▶ _What you need to do_:
Collect all lines below with the string "Taha".

=====

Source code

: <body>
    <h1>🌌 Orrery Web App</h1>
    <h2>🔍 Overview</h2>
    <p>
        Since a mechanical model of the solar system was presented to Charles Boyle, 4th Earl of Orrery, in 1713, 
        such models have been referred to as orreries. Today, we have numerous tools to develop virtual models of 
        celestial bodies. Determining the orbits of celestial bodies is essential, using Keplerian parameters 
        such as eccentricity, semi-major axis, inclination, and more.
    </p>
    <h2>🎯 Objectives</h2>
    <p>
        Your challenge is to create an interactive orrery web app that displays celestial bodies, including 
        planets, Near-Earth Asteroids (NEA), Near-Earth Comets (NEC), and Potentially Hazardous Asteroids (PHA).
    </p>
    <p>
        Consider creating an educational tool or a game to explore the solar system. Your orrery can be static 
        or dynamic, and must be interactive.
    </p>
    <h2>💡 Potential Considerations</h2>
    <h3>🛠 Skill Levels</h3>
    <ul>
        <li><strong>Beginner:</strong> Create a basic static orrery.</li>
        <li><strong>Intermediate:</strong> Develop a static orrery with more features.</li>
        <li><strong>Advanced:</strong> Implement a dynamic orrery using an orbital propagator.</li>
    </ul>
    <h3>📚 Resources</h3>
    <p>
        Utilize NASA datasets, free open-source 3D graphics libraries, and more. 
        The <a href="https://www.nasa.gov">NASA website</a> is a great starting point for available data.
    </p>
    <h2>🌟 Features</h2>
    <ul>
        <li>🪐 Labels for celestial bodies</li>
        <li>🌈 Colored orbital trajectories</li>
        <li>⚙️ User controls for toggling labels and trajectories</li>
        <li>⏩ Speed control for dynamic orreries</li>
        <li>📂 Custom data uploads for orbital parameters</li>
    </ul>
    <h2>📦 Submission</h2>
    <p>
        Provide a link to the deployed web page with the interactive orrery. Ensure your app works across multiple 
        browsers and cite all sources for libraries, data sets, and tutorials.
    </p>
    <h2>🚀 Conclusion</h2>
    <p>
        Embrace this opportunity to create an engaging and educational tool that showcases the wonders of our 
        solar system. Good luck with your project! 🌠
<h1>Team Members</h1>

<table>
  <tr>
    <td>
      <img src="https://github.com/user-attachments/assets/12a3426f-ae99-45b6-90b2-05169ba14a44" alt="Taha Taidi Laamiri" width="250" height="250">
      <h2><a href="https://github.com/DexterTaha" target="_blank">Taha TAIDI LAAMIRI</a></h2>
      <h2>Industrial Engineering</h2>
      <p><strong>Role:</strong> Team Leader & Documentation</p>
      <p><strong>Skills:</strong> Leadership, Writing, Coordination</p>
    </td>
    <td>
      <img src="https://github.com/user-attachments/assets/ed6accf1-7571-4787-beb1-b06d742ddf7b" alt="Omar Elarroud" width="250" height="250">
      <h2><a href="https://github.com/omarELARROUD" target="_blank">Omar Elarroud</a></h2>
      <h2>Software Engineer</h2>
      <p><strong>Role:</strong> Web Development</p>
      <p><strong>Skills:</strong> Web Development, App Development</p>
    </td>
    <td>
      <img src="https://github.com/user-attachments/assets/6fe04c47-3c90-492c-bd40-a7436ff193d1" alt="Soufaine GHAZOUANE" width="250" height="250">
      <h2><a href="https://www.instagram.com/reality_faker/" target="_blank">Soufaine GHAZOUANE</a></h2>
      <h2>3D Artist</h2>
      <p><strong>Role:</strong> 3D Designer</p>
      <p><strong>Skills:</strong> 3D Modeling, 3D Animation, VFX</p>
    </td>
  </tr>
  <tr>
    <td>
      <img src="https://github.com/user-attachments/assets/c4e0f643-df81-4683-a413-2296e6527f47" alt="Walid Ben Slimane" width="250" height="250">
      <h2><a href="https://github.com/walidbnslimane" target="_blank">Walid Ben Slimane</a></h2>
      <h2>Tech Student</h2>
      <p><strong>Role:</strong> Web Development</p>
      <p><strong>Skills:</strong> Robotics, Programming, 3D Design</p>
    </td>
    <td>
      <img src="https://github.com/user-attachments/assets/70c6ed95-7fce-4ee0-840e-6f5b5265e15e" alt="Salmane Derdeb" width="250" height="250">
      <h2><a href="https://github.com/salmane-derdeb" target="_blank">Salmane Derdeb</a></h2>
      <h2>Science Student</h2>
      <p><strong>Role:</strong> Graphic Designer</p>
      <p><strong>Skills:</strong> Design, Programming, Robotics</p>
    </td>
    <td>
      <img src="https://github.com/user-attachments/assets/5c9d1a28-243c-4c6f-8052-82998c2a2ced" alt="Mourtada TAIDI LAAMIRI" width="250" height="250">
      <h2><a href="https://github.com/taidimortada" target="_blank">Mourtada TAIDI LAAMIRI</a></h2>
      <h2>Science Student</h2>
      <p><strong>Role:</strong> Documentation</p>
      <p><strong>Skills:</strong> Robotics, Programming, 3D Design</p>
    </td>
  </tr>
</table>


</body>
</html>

=====

▶ _Exercise result_:
      <img src="https://github.com/user-attachments/assets/12a3426f-ae99-45b6-90b2-05169ba14a44" alt="Taha Taidi Laamiri" width="250" height="250">
      <h2><a href="https://github.com/DexterTaha" target="_blank">Taha TAIDI LAAMIRI</a></h2>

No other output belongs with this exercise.